RFR: 8308766: TLAB initialization may cause div by zero

Wed May 31 19:28:25 UTC 2023

On Wed, 24 May 2023 11:50:02 GMT, Thomas Schatzl <tschatzl at openjdk.org> wrote:

> Hi all,
> 
>   can I have reviews for this change that fixes an FP div by zero?
> 
> In `ThreadLocalAllocBuffer::initialize()` we initialize the TLAB using current available TLAB capacity for the thread. In G1, this can be zero in some situations, leading to that div by zero (see the CR for the crash when adding an assert).
> The suggested fix is to just not sample at this point.

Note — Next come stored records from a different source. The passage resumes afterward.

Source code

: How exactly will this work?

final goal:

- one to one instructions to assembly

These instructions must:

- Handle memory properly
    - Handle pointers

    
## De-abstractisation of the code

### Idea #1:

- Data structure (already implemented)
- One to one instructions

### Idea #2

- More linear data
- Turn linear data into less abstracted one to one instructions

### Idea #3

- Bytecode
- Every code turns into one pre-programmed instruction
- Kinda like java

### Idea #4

TLAB resizing will fix TLAB sizing up.
> 
> Only G1 seems to be affected as it seems to be the only gc that uses a dynamic value for the capacity available for TLAB allocation. Other GCs seem to just use total heap capacity (Z, Shenandoah) or eden capacity (Serial, Parallel).
> Not sure if that is actually better and I think won't result in the expected behavior (every thread should reload TLABs `target_refills()` times per mutator time); since even with G1 at TLAB resizing time eden is maximal, this hiccup at initialization does not seem too bad.
> 
> This may also be the cause for the behavior observed in https://bugs.openjdk.org/browse/JDK-8264798. 
> 
> Testing: gha
> 
> Thanks,
>   Thomas

Thanks to Thomas' explanation, now I understand why it tracks the ratio instead of the actual alloc-amount. It's because (eden) capacity affects the distance btw two gc-pause (in STW GC), and alloc-amount is semi-proportional to gc-distance. Therefore, the ratio more or less reflects alloc-rate, which can be used to predict alloc-amount until the next gc-pause.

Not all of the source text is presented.